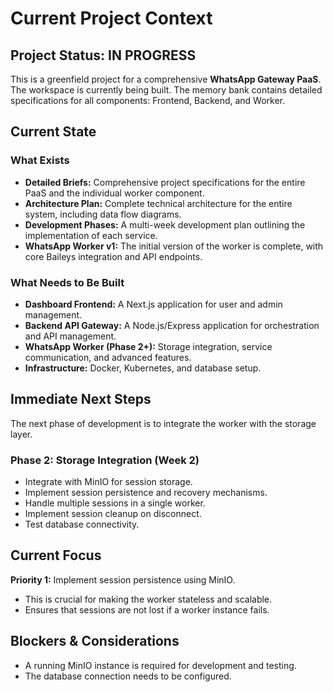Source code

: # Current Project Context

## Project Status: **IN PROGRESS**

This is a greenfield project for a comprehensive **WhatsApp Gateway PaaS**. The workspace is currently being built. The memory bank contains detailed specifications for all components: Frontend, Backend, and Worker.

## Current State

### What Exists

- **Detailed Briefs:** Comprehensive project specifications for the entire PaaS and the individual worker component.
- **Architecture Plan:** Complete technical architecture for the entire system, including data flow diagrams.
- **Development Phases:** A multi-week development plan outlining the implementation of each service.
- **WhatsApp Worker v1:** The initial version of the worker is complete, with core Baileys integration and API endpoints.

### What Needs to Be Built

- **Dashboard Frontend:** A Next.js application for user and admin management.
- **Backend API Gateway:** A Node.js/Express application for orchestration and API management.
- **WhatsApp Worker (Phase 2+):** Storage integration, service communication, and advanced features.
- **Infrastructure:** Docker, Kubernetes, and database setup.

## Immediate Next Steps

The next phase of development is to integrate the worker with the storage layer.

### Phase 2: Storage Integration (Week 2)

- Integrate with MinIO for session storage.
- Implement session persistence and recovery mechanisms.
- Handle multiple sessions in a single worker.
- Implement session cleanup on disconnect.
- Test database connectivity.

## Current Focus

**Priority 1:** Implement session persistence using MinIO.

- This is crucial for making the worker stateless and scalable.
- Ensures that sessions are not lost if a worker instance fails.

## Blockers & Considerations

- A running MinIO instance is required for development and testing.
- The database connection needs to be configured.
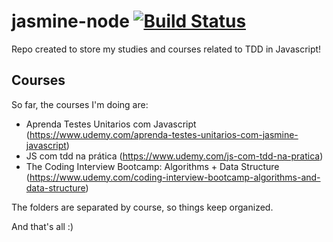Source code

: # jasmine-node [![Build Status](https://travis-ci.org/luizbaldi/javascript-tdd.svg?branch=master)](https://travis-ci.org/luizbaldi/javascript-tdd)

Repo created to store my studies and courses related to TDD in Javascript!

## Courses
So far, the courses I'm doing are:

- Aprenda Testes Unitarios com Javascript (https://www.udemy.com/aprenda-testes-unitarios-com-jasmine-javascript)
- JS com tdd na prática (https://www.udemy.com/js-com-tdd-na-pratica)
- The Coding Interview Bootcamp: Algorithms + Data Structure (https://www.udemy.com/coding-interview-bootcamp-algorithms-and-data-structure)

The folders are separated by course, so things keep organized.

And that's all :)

==

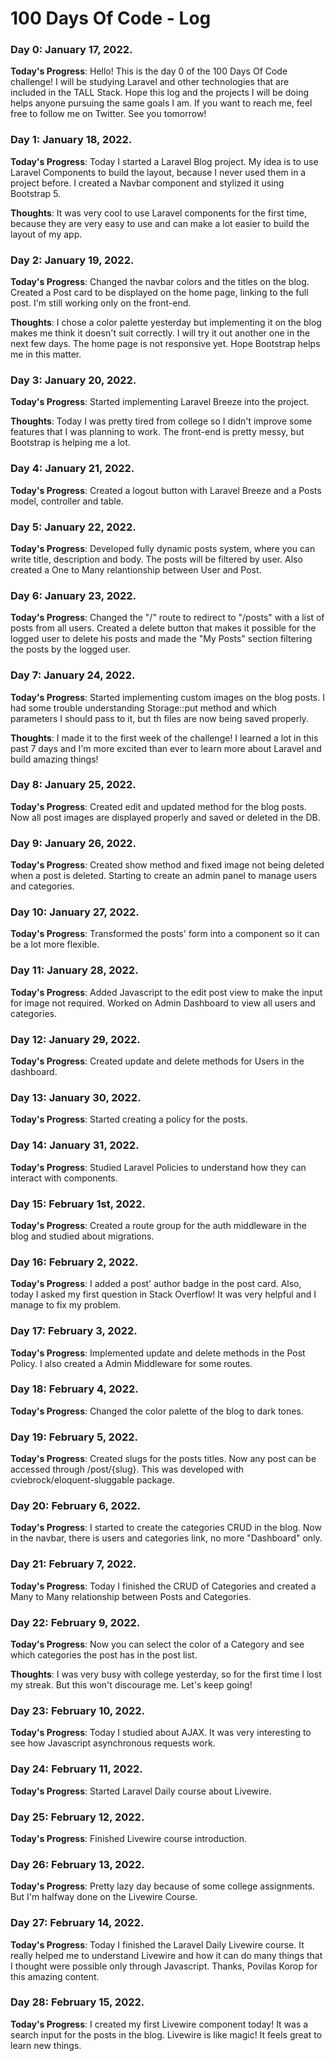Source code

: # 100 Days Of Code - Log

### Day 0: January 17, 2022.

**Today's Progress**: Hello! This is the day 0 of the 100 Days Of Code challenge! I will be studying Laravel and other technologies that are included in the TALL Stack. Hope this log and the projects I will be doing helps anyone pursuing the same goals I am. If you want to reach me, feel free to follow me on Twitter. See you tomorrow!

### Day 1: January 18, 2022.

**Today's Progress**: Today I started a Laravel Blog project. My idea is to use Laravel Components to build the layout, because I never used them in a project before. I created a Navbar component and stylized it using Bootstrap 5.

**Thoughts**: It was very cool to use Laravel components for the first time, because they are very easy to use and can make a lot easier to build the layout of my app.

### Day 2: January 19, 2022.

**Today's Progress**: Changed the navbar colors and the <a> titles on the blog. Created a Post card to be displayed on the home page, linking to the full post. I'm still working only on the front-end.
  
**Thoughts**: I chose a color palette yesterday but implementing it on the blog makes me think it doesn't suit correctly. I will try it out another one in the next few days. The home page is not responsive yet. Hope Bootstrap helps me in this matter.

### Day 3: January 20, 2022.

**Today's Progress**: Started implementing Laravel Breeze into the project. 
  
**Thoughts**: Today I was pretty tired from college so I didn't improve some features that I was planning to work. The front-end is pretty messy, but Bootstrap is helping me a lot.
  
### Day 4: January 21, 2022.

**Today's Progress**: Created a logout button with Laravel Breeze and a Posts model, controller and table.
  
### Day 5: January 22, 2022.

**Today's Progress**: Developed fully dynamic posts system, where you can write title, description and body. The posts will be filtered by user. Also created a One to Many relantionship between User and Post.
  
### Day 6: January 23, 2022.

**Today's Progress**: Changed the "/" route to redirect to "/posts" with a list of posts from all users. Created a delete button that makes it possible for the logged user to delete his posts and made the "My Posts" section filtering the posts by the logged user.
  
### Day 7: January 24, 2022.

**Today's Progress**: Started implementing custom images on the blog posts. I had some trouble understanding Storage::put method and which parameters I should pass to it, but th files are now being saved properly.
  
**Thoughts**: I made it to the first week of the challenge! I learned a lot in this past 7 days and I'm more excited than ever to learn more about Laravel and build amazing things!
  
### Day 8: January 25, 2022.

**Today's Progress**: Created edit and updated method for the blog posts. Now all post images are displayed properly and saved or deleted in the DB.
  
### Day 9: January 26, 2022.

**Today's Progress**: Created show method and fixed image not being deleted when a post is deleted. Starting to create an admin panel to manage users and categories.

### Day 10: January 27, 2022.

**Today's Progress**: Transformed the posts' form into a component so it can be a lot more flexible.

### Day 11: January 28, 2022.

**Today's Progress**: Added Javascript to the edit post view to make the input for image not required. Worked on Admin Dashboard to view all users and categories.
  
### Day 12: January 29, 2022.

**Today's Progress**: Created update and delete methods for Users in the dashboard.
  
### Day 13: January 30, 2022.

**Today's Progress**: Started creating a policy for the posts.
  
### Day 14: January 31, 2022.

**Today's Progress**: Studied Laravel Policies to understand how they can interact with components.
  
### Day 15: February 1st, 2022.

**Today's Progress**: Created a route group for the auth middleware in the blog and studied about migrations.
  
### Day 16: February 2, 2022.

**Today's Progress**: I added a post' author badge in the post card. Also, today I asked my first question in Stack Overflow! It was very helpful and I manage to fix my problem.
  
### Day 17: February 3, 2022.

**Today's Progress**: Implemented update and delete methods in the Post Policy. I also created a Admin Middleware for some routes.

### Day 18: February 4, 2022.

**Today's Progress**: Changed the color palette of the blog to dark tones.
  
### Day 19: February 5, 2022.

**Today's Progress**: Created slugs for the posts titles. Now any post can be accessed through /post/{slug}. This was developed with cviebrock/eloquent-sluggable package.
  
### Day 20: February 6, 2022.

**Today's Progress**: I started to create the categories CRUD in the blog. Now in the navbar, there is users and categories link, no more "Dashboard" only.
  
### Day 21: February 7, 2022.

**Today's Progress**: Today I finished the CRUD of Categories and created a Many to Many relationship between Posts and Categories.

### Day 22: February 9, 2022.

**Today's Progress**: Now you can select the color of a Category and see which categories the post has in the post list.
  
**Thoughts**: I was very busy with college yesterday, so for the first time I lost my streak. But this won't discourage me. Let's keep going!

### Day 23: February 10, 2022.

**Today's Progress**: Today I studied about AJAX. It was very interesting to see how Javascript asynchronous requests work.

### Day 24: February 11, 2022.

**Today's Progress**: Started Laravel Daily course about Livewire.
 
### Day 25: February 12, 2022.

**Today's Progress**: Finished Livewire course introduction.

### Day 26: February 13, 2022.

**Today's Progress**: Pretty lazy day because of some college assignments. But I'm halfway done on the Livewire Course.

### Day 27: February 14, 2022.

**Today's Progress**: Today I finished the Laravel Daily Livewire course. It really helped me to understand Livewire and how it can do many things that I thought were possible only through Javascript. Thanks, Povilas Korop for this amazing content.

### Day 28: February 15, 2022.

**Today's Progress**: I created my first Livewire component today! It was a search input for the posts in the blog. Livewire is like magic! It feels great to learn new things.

What is required:
Each line above that contains the word "yesterday" should be returned.

Your solution:
**Thoughts**: I chose a color palette yesterday but implementing it on the blog makes me think it doesn't suit correctly. I will try it out another one in the next few days. The home page is not responsive yet. Hope Bootstrap helps me in this matter.
**Thoughts**: I was very busy with college yesterday, so for the first time I lost my streak. But this won't discourage me. Let's keep going!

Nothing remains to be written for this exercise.